Poco prima di arrivare a Zalingei la strada diventa più regolare e meno caotica. Gli alberi sono più numerosi, l’acqua non è lontana. Anche gli incontri sono più numerosi: bambini dai piedi nudi, con gli abiti stracciati di un colore indefinito, che camminano veloci malgrado il sole che brucia, malgrado il vento che brucia ancor di più, con un fagottino di legna sulla testa. Spesso hanno camminato per più di 6 ore per portare il loro bottino ai genitori. Dei pezzetti di legno, che rappresentano comunque una ricchezza inestimabile per i profughi di Zalingei: venduti al mercato, sono la loro unica fonte di reddito; con loro si può cuocere l’asida, puree di sorgo che costituisce l’unico pasto della giornata; permettono anche di rattoppare la paglia che funge da parete per questi piccoli rifugi di fortuna, senza tetto, che da oltre 6 mesi sono la loro casa. Di conseguenza, ogni mattina, molto prima dell’alba, i bambini escono per cercare pezzi di legno o paglia. Gli uomini non possono andare, perché verrebbero uccisi. E sì che potrebbero trasportare quantità molto più grandi. Neppure le donne ci vanno, se possono evitarlo e se possono mandare i bambini o gli anziani: le milizie armate, se le catturano, usano loro violenza. Allora vanno i bambini, e i vecchi che camminano più lentamente; escono poco dopo la mezzanotte per svolgere il loro lavoro quotidiano, andando ogni volta più lontano, là dove trovano ancora erba e legna. Rischiano al massimo di essere picchiati e frustati. Escono di notte perché è più facile nascondersi e il rischio di essere catturati è minore.

Su questa strada, al limitare di Zalingei, si incrociano anche gruppi di asini così carichi di balle di erba che a malapena si vedono le orecchie dell’animale. Al loro fianco, donne, bambini, bastoni in mano, che salutano con grandi gesti della mano, gridando “Khawaja! Khawaja!” (il ricco! il ricco!). Sono le famiglie delle milizie, che possono uscirsene dal villaggio senza temere per la propria vita. E’ mezzogiorno Rientrano in città per andare al mercato, a vendere il loro raccolto agli abitanti dei villaggi bruciati, che sono prigionieri qui.

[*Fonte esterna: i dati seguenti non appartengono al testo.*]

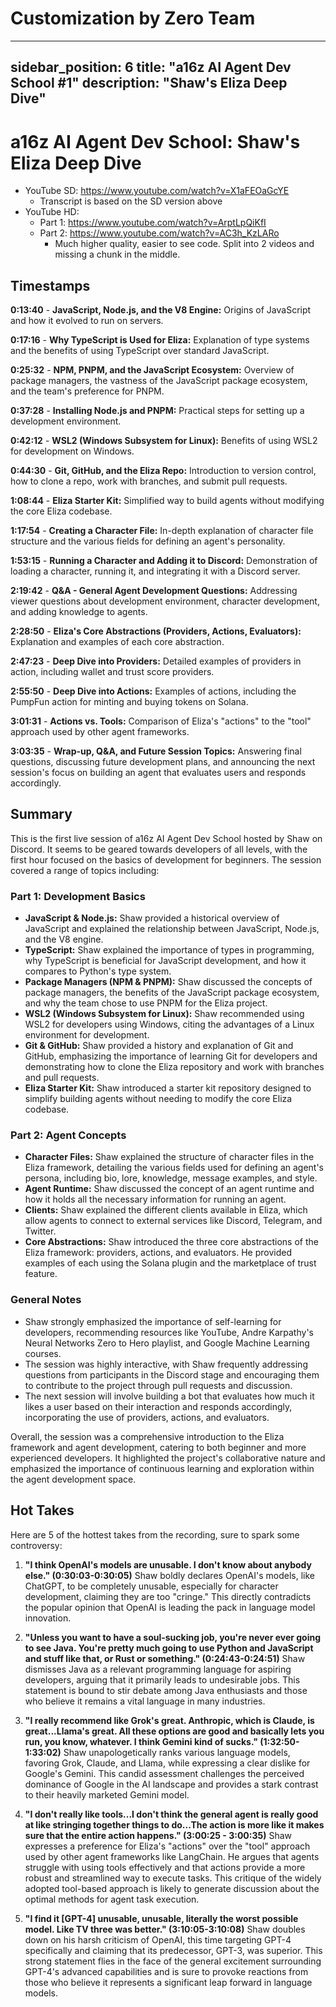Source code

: # Customization by Zero Team

---
sidebar_position: 6
title: "a16z AI Agent Dev School #1"
description: "Shaw's Eliza Deep Dive"
---

# a16z AI Agent Dev School: Shaw's Eliza Deep Dive

- YouTube SD: https://www.youtube.com/watch?v=X1aFEOaGcYE
  - Transcript is based on the SD version above
- YouTube HD:
  - Part 1: https://www.youtube.com/watch?v=ArptLpQiKfI
  - Part 2: https://www.youtube.com/watch?v=AC3h_KzLARo
    - Much higher quality, easier to see code. Split into 2 videos and missing a chunk in the middle.

## Timestamps

**0:13:40** - **JavaScript, Node.js, and the V8 Engine:** Origins of JavaScript and how it evolved to run on servers.

**0:17:16** - **Why TypeScript is Used for Eliza:** Explanation of type systems and the benefits of using TypeScript over standard JavaScript.

**0:25:32** - **NPM, PNPM, and the JavaScript Ecosystem:** Overview of package managers, the vastness of the JavaScript package ecosystem, and the team's preference for PNPM.

**0:37:28** - **Installing Node.js and PNPM:** Practical steps for setting up a development environment.

**0:42:12** - **WSL2 (Windows Subsystem for Linux):** Benefits of using WSL2 for development on Windows.

**0:44:30** - **Git, GitHub, and the Eliza Repo:** Introduction to version control, how to clone a repo, work with branches, and submit pull requests.

**1:08:44** - **Eliza Starter Kit:** Simplified way to build agents without modifying the core Eliza codebase.

**1:17:54** - **Creating a Character File:** In-depth explanation of character file structure and the various fields for defining an agent's personality.

**1:53:15** - **Running a Character and Adding it to Discord:** Demonstration of loading a character, running it, and integrating it with a Discord server.

**2:19:42** - **Q&A - General Agent Development Questions:** Addressing viewer questions about development environment, character development, and adding knowledge to agents.

**2:28:50** - **Eliza's Core Abstractions (Providers, Actions, Evaluators):** Explanation and examples of each core abstraction.

**2:47:23** - **Deep Dive into Providers:** Detailed examples of providers in action, including wallet and trust score providers.

**2:55:50** - **Deep Dive into Actions:** Examples of actions, including the PumpFun action for minting and buying tokens on Solana.

**3:01:31** - **Actions vs. Tools:** Comparison of Eliza's "actions" to the "tool" approach used by other agent frameworks.

**3:03:35** - **Wrap-up, Q&A, and Future Session Topics:** Answering final questions, discussing future development plans, and announcing the next session's focus on building an agent that evaluates users and responds accordingly.

## Summary

This is the first live session of a16z AI Agent Dev School hosted by Shaw on Discord. It seems to be geared towards developers of all levels, with the first hour focused on the basics of development for beginners. The session covered a range of topics including:

### Part 1: Development Basics

- **JavaScript & Node.js:** Shaw provided a historical overview of JavaScript and explained the relationship between JavaScript, Node.js, and the V8 engine.
- **TypeScript:** Shaw explained the importance of types in programming, why TypeScript is beneficial for JavaScript development, and how it compares to Python's type system.
- **Package Managers (NPM & PNPM):** Shaw discussed the concepts of package managers, the benefits of the JavaScript package ecosystem, and why the team chose to use PNPM for the Eliza project.
- **WSL2 (Windows Subsystem for Linux):** Shaw recommended using WSL2 for developers using Windows, citing the advantages of a Linux environment for development.
- **Git & GitHub:** Shaw provided a history and explanation of Git and GitHub, emphasizing the importance of learning Git for developers and demonstrating how to clone the Eliza repository and work with branches and pull requests.
- **Eliza Starter Kit:** Shaw introduced a starter kit repository designed to simplify building agents without needing to modify the core Eliza codebase.

### Part 2: Agent Concepts

- **Character Files:** Shaw explained the structure of character files in the Eliza framework, detailing the various fields used for defining an agent's persona, including bio, lore, knowledge, message examples, and style.
- **Agent Runtime:** Shaw discussed the concept of an agent runtime and how it holds all the necessary information for running an agent.
- **Clients:** Shaw explained the different clients available in Eliza, which allow agents to connect to external services like Discord, Telegram, and Twitter.
- **Core Abstractions:** Shaw introduced the three core abstractions of the Eliza framework: providers, actions, and evaluators. He provided examples of each using the Solana plugin and the marketplace of trust feature.

### General Notes

- Shaw strongly emphasized the importance of self-learning for developers, recommending resources like YouTube, Andre Karpathy's Neural Networks Zero to Hero playlist, and Google Machine Learning courses.
- The session was highly interactive, with Shaw frequently addressing questions from participants in the Discord stage and encouraging them to contribute to the project through pull requests and discussion.
- The next session will involve building a bot that evaluates how much it likes a user based on their interaction and responds accordingly, incorporating the use of providers, actions, and evaluators.

Overall, the session was a comprehensive introduction to the Eliza framework and agent development, catering to both beginner and more experienced developers. It highlighted the project's collaborative nature and emphasized the importance of continuous learning and exploration within the agent development space.

## Hot Takes

Here are 5 of the hottest takes from the recording, sure to spark some controversy:

1. **"I think OpenAI's models are unusable. I don't know about anybody else." (0:30:03-0:30:05)** Shaw boldly declares OpenAI's models, like ChatGPT, to be completely unusable, especially for character development, claiming they are too "cringe." This directly contradicts the popular opinion that OpenAI is leading the pack in language model innovation.

2. **"Unless you want to have a soul-sucking job, you're never ever going to see Java. You're pretty much going to use Python and JavaScript and stuff like that, or Rust or something." (0:24:43-0:24:51)** Shaw dismisses Java as a relevant programming language for aspiring developers, arguing that it primarily leads to undesirable jobs. This statement is bound to stir debate among Java enthusiasts and those who believe it remains a vital language in many industries.

3. **"I really recommend like Grok's great. Anthropic, which is Claude, is great...Llama's great. All these options are good and basically lets you run, you know, whatever. I think Gemini kind of sucks." (1:32:50-1:33:02)** Shaw unapologetically ranks various language models, favoring Grok, Claude, and Llama, while expressing a clear dislike for Google's Gemini. This candid assessment challenges the perceived dominance of Google in the AI landscape and provides a stark contrast to their heavily marketed Gemini model.

4. **"I don't really like tools...I don't think the general agent is really good at like stringing together things to do...The action is more like it makes sure that the entire action happens." (3:00:25 - 3:00:35)** Shaw expresses a preference for Eliza's "actions" over the "tool" approach used by other agent frameworks like LangChain. He argues that agents struggle with using tools effectively and that actions provide a more robust and streamlined way to execute tasks. This critique of the widely adopted tool-based approach is likely to generate discussion about the optimal methods for agent task execution.

5. **"I find it [GPT-4] unusable, unusable, literally the worst possible model. Like TV three was better." (3:10:05-3:10:08)** Shaw doubles down on his harsh criticism of OpenAI, this time targeting GPT-4 specifically and claiming that its predecessor, GPT-3, was superior. This strong statement flies in the face of the general excitement surrounding GPT-4's advanced capabilities and is sure to provoke reactions from those who believe it represents a significant leap forward in language models.
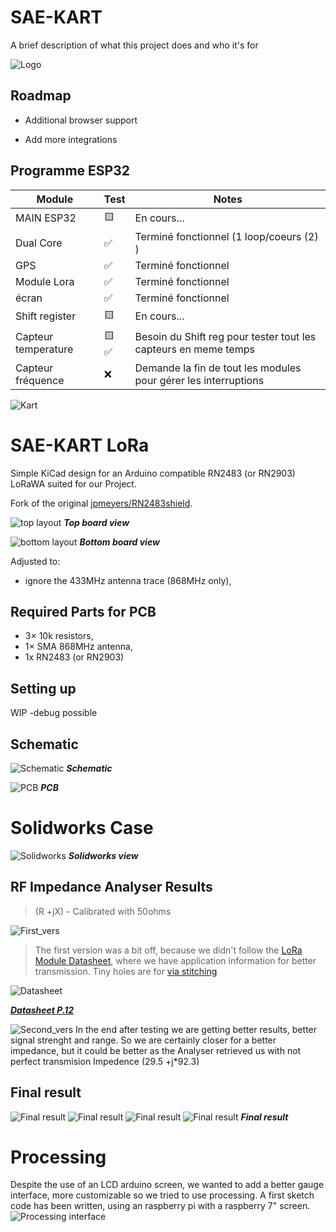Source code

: # SAE-KART 

A brief description of what this project does and who it's for


![Logo](images/SAE_KART.png)


## Roadmap

- Additional browser support

- Add more integrations


## Programme ESP32

|    Module     |     Test      |     Notes     |
| ------------- | ------------- |              -|
| MAIN ESP32    | 🟨           |En cours...    |
| Dual Core     | ✅           |Terminé fonctionnel (1 loop/coeurs (2) )   |
| GPS           | ✅           |Terminé fonctionnel    |
| Module Lora   | ✅           |Terminé fonctionnel    |
| écran         | ✅           |Terminé fonctionnel   |
| Shift register| 🟨           |En cours...    |
| Capteur temperature|🟨 ✅    |Besoin du Shift reg pour tester tout les capteurs en meme temps |
| Capteur fréquence| ❌  |Demande la fin de tout les modules pour gérer les interruptions   |

![Kart](images/KART.jpg)


# SAE-KART LoRa
Simple KiCad design for an Arduino compatible RN2483 (or RN2903) LoRaWA suited for our Project.

Fork of the original [jpmeyers/RN2483shield](https://github.com/jpmeijers/RN2483shield).

![top layout](module_LoRa_Kicad/images/top_rev1.png)
***Top board view***

![bottom layout](module_LoRa_Kicad/images/bottom_rev1.png)
***Bottom board view***


Adjusted to:

 * ignore the 433MHz antenna trace (868MHz only),
 

## Required Parts for PCB

 * 3× 10k resistors,
 * 1× SMA 868MHz antenna,
 * 1x RN2483 (or RN2903)

## Setting up

WIP
-debug possible

## Schematic

![Schematic](module_LoRa_Kicad/images/Schematic.png)
***Schematic***

![PCB](module_LoRa_Kicad/images/PCB.png)
***PCB***


# Solidworks Case
![Solidworks](solidworks/images/Solidworks_view.png)
***Solidworks view***

## RF Impedance Analyser Results

>(R +jX) - Calibrated with 50ohms

![First_vers](images/First_vers.png)
> The first version was a bit off, because we didn't follow the [LoRa Module Datasheet](https://ww1.microchip.com/downloads/aemDocuments/documents/OTH/ProductDocuments/DataSheets/RN2483-Low-Power-Long-Range-LoRa-Technology-Transceiver-Module-DS50002346F.pdf), where we have application information for better transmission.
Tiny holes are for [via stitching](https://www.altium.com/documentation/altium-designer/via-stitching-via-shielding-pcb) 

![Datasheet](images/Datasheet.png)

***[Datasheet P.12](https://ww1.microchip.com/downloads/aemDocuments/documents/OTH/ProductDocuments/DataSheets/RN2483-Low-Power-Long-Range-LoRa-Technology-Transceiver-Module-DS50002346F.pdf)***

![Second_vers](images/Second_vers.png)
In the end after testing we are getting better results, better signal strenght and range. So we are certainly closer for a better impedance, but it could be better as the Analyser retrieved us with not perfect transmision Impedence (29.5 +j*92.3) 
## Final result

![Final result](images/finalprod1.jpg)
![Final result](images/finalprod2.jpg)
![Final result](images/top_view.jpg)
![Final result](images/bot_view.jpg)
***Final result***
# Processing 

Despite the use of an LCD arduino screen, we wanted to add a better gauge interface, more customizable so we tried to use processing.
A first sketch code has been written, using an raspberry pi with a raspberry 7" screen.
![Processing interface](images/processing_interface.png)

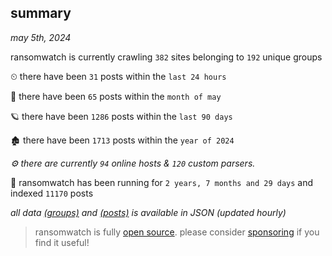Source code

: 
## summary
_may 5th, 2024_

ransomwatch is currently crawling `382` sites belonging to `192` unique groups

⏲ there have been `31` posts within the `last 24 hours`

🦈 there have been `65` posts within the `month of may`

🪐 there have been `1286` posts within the `last 90 days`

🏚 there have been `1713` posts within the `year of 2024`

_⚙️ there are currently `94` online hosts & `120` custom parsers._

🦕 ransomwatch has been running for `2 years, 7 months and 29 days` and indexed `11170` posts

_all data  [(groups)](http://ransomwhat.telemetry.ltd/groups) and [(posts)](http://ransomwhat.telemetry.ltd/posts) is available in JSON (updated hourly)_

> ransomwatch is fully [open source](https://github.com/joshhighet/ransomwatch#ransomwatch--). please consider [sponsoring](https://github.com/sponsors/joshhighet) if you find it useful!
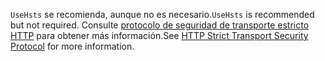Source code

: <span data-ttu-id="8af8c-101">`UseHsts` se recomienda, aunque no es necesario.</span><span class="sxs-lookup"><span data-stu-id="8af8c-101">`UseHsts` is recommended but not required.</span></span> <span data-ttu-id="8af8c-102">Consulte [protocolo de seguridad de transporte estricto HTTP](xref:security/enforcing-ssl#http-strict-transport-security-protocol-hsts) para obtener más información.</span><span class="sxs-lookup"><span data-stu-id="8af8c-102">See [HTTP Strict Transport Security Protocol](xref:security/enforcing-ssl#http-strict-transport-security-protocol-hsts) for more information.</span></span>
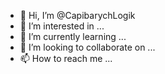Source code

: - 👋 Hi, I’m @CapibarychLogik
- 👀 I’m interested in ...
- 🌱 I’m currently learning ...
- 💞️ I’m looking to collaborate on ...
- 📫 How to reach me ...

<!---
CapibarychLogik/CapibarychLogik is a ✨ special ✨ repository because its `README.md` (this file) appears on your GitHub profile.
You can click the Preview link to take a look at your changes.
--->
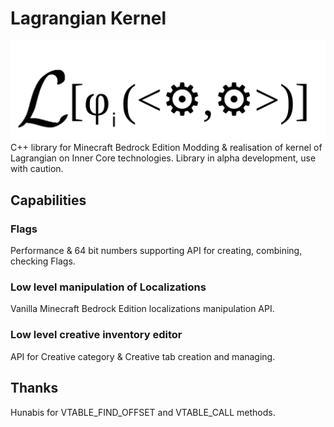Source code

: # Lagrangian Kernel
![Плотность лагранжиана](mod_icon.png "Не имеющая физического смысла плотность лагранжиана")
С++ library for Minecraft Bedrock Edition Modding & realisation of kernel of Lagrangian on Inner Core technologies.
Library in alpha development, use with caution.

## Capabilities
### Flags
Performance & 64 bit numbers supporting API for creating, combining, checking Flags.
### Low level manipulation of Localizations
Vanilla Minecraft Bedrock Edition localizations manipulation API.
### Low level creative inventory editor
API for Creative category & Creative tab creation and managing.
## Thanks
Hunabis for VTABLE_FIND_OFFSET and VTABLE_CALL methods.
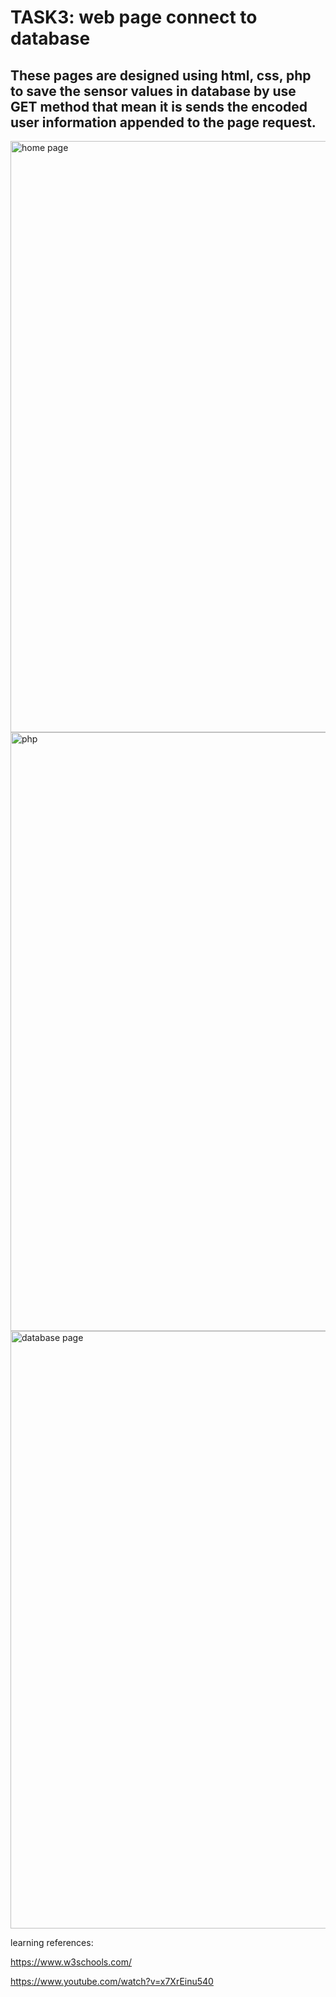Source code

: # TASK3: web page connect to database
## These pages are designed using html, css, php to save the sensor values in database by use GET method that mean it is sends the encoded user information appended to the page request. 
<img width="946" alt="home page" src="https://user-images.githubusercontent.com/109552640/183126115-d33326e3-225f-40d0-8a89-306c0ce81e23.png">
<img width="958" alt="php " src="https://user-images.githubusercontent.com/109552640/183126140-959e3d8b-ce84-4ff6-86bc-9d0fb89deb66.png">
<img width="956" alt="database page" src="https://user-images.githubusercontent.com/109552640/183126189-5b0f7865-a1f8-4223-aceb-590d872fdd62.png">

learning references:

https://www.w3schools.com/

https://www.youtube.com/watch?v=x7XrEinu540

Guardando indietro, il viaggiatore vede di lontano, al limitare dell’ultimo villaggio bruciato, al margine del wadi, una colonna ocra che s’innalza e turbina impazzita nel cielo blu, sempre blu, nient’altro che blu. E’ un Hoboub, un piccolo tornato di sabbia e di vento bollente che attraversa il villaggio. Non c’è più nulla da distruggere, da travolgere, da fare a pezzi, al massimo trova uno sgabello, uno specchio rotto, un cucchiaio di ferro bianco da seppellire sotto una coltre di sabbia dorata.